Brendan Carr, one of several leaders at the Federal Communications Commission, last week said his agency is sharply focused on expanding broadband access across the country and closing what he called the "digital divide."
Carr, a FCC commissioner, said amplifying access to broadband is "the top priority for us at the FCC right now."
Millions of Americans, Carr continued, don't have access to high-speed or sufficient internet. It's a hurdle faced locally, which Carr recognized as he spoke to workers in Warrenville.
As of September 2018, nearly 12,000 Aiken County residents lacked access to even the most basic internet service, according to a study prepared by the Center for Applied Innovation and Advanced Analytics.
S.C. Senate Majority Leader Shane Massey, an Edgefield Republican, in early January described connectivity – or lack thereof – as a "huge issue." At the time, Massey likened internet access to basic infrastructure, roads and bridges, and said it's a key component to economic development.

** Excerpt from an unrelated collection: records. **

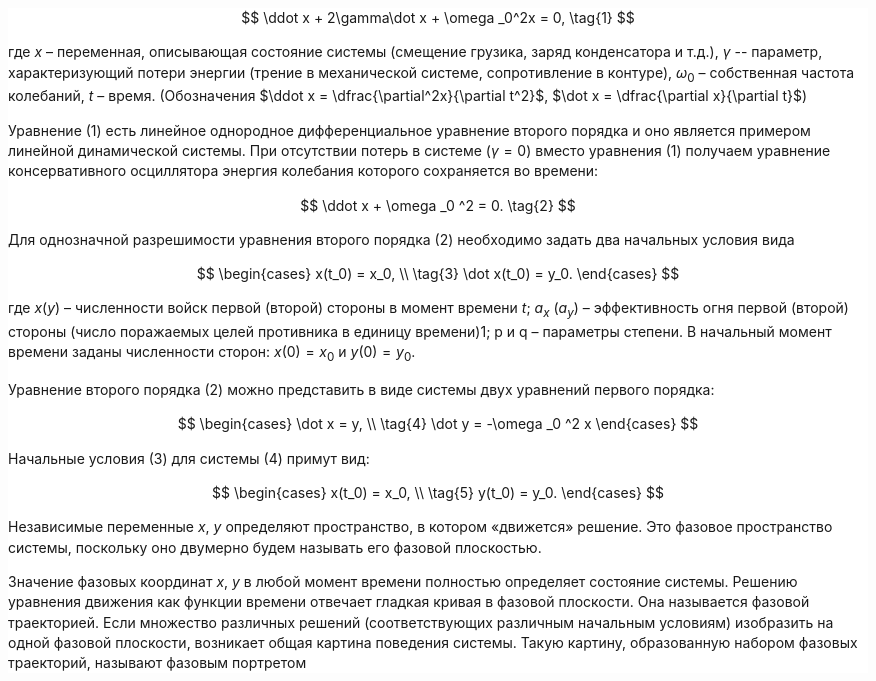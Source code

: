 $$
\ddot x + 2\gamma\dot x + \omega _0^2x = 0, \tag{1}
$$

где $x$ – переменная, описывающая состояние системы (смещение грузика, заряд конденсатора и т.д.), $\gamma$ -- параметр, характеризующий потери энергии (трение в механической системе, сопротивление в контуре), $\omega _0$ – собственная частота колебаний, $t$ – время. (Обозначения $\ddot x = \dfrac{\partial^2x}{\partial t^2}$, $\dot x = \dfrac{\partial x}{\partial t}$) 

Уравнение (1) есть линейное однородное дифференциальное уравнение второго порядка и оно является примером линейной динамической системы.
При отсутствии потерь в системе ($\gamma = 0$) вместо уравнения (1) получаем уравнение консервативного осциллятора энергия колебания которого сохраняется во времени:

$$
\ddot x + \omega _0 ^2 = 0. \tag{2}
$$

Для однозначной разрешимости уравнения второго порядка (2) необходимо задать два начальных условия вида

$$
\begin{cases}
 x(t_0) = x_0, \\ \tag{3}
 \dot x(t_0) = y_0.
\end{cases}
$$

где $x(y)$ – численности войск первой (второй) стороны в момент времени $t$; $a_x$ ($a_y$) – эффективность огня первой (второй) стороны (число поражаемых целей противника в единицу времени)1; p и q – параметры степени.
В начальный момент времени заданы численности сторон: $x(0) = x_0$ и $y(0) = y_0$.

Уравнение второго порядка (2) можно представить в виде системы двух уравнений первого порядка:

$$
\begin{cases}
  \dot x = y, \\ \tag{4}
  \dot y = -\omega _0 ^2 x
\end{cases}
$$

Начальные условия (3) для системы (4) примут вид:

$$
\begin{cases}
 x(t_0) = x_0, \\ \tag{5}
 y(t_0) = y_0.
\end{cases}
$$

Независимые переменные $x$, $y$ определяют пространство, в котором «движется» решение. Это фазовое пространство системы, поскольку оно двумерно будем называть его фазовой плоскостью.

Значение фазовых координат $x$, $y$ в любой момент времени полностью определяет состояние системы. Решению уравнения движения как функции времени отвечает гладкая кривая в фазовой плоскости. Она называется фазовой траекторией. Если множество различных решений (соответствующих различным начальным условиям) изобразить на одной фазовой плоскости, возникает общая картина поведения системы. Такую картину, образованную набором фазовых траекторий, называют фазовым портретом
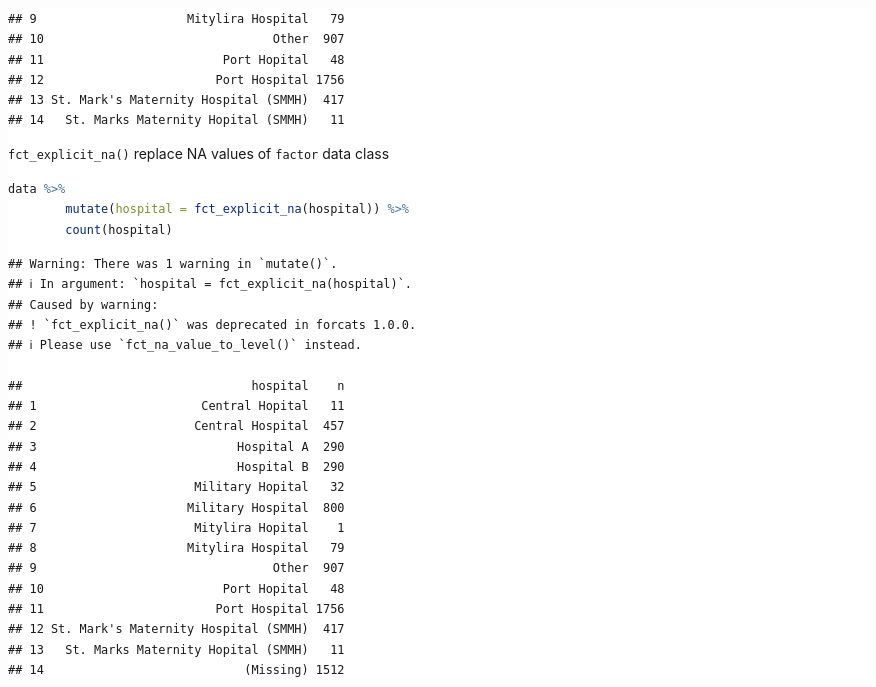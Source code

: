     ## 9                     Mitylira Hospital   79
    ## 10                                Other  907
    ## 11                         Port Hopital   48
    ## 12                        Port Hospital 1756
    ## 13 St. Mark's Maternity Hospital (SMMH)  417
    ## 14   St. Marks Maternity Hopital (SMMH)   11

`fct_explicit_na()` replace NA values of `factor` data class

``` r
data %>% 
        mutate(hospital = fct_explicit_na(hospital)) %>%
        count(hospital)
```

    ## Warning: There was 1 warning in `mutate()`.
    ## ℹ In argument: `hospital = fct_explicit_na(hospital)`.
    ## Caused by warning:
    ## ! `fct_explicit_na()` was deprecated in forcats 1.0.0.
    ## ℹ Please use `fct_na_value_to_level()` instead.

    ##                                hospital    n
    ## 1                       Central Hopital   11
    ## 2                      Central Hospital  457
    ## 3                            Hospital A  290
    ## 4                            Hospital B  290
    ## 5                      Military Hopital   32
    ## 6                     Military Hospital  800
    ## 7                      Mitylira Hopital    1
    ## 8                     Mitylira Hospital   79
    ## 9                                 Other  907
    ## 10                         Port Hopital   48
    ## 11                        Port Hospital 1756
    ## 12 St. Mark's Maternity Hospital (SMMH)  417
    ## 13   St. Marks Maternity Hopital (SMMH)   11
    ## 14                            (Missing) 1512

"It's just becoming part of everyday life," the senate majority leader said.
Carr last week said internet dead-zones tend to "cluster" in rural areas; Massey had similar things to say, specifically pointing to the greater swath he represents.
Internet access in Aiken County is strong, upward of 100 megabits per second for downloads, in the downtown Aiken area, past the bypass and in the greater North Augusta and Savannah River areas. Service dwindles north of Wagener Road, north and east of Williston, and on both sides of I-20 leaving the county.
The FCC has "engaged in a number of efforts" to shrink the digital divide, according to Carr.
The first: regulatory reform.
"We've been trying to update, modernize the permitting processes to make it easier to get more broadband in hard-to-serve communities," the commissioner said.
The second: funding.
"We have a $10 billion a year fund called the Universal Service Fund," Carr explained, "and we're in the process of reorienting that to support deployment in truly unserved areas."
Running one mile of fiber can cost $30,000. And in rural areas, that mile could only connect a few people. That presents a tough choice for companies looking to recoup costs and make money.
The percentage of Americans that don't have broadband, Carr said, narrowed almost 20 percent last year. He called it progress – but with a caveat.
"There's a long tail when you look at closing this digital divide," the commissioner said, adding, "We just got to keep the hammer down."